[MATERIAL FOR THIS TASK — start]
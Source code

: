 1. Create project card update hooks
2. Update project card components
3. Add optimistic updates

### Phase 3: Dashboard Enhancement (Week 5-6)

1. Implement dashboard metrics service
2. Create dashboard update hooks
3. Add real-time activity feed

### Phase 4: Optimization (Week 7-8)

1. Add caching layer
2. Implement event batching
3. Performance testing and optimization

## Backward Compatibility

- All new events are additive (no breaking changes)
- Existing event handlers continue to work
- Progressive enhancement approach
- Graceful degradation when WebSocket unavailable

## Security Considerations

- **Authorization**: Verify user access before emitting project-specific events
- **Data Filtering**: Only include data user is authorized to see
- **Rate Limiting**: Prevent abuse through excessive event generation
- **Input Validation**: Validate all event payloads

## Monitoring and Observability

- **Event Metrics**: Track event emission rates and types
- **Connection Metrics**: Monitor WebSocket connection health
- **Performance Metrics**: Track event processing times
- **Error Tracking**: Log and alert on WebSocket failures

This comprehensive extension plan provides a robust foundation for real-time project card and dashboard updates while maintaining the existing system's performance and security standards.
[MATERIAL FOR THIS TASK — finish]
Set all of the data down again exactly.

→ SOLUTION TO THE EXERCISE:
Source code

: 1. Create project card update hooks
2. Update project card components
3. Add optimistic updates

### Phase 3: Dashboard Enhancement (Week 5-6)

1. Implement dashboard metrics service
2. Create dashboard update hooks
3. Add real-time activity feed

### Phase 4: Optimization (Week 7-8)

1. Add caching layer
2. Implement event batching
3. Performance testing and optimization

## Backward Compatibility

- All new events are additive (no breaking changes)
- Existing event handlers continue to work
- Progressive enhancement approach
- Graceful degradation when WebSocket unavailable

## Security Considerations

- **Authorization**: Verify user access before emitting project-specific events
- **Data Filtering**: Only include data user is authorized to see
- **Rate Limiting**: Prevent abuse through excessive event generation
- **Input Validation**: Validate all event payloads

## Monitoring and Observability

- **Event Metrics**: Track event emission rates and types
- **Connection Metrics**: Monitor WebSocket connection health
- **Performance Metrics**: Track event processing times
- **Error Tracking**: Log and alert on WebSocket failures

This comprehensive extension plan provides a robust foundation for real-time project card and dashboard updates while maintaining the existing system's performance and security standards.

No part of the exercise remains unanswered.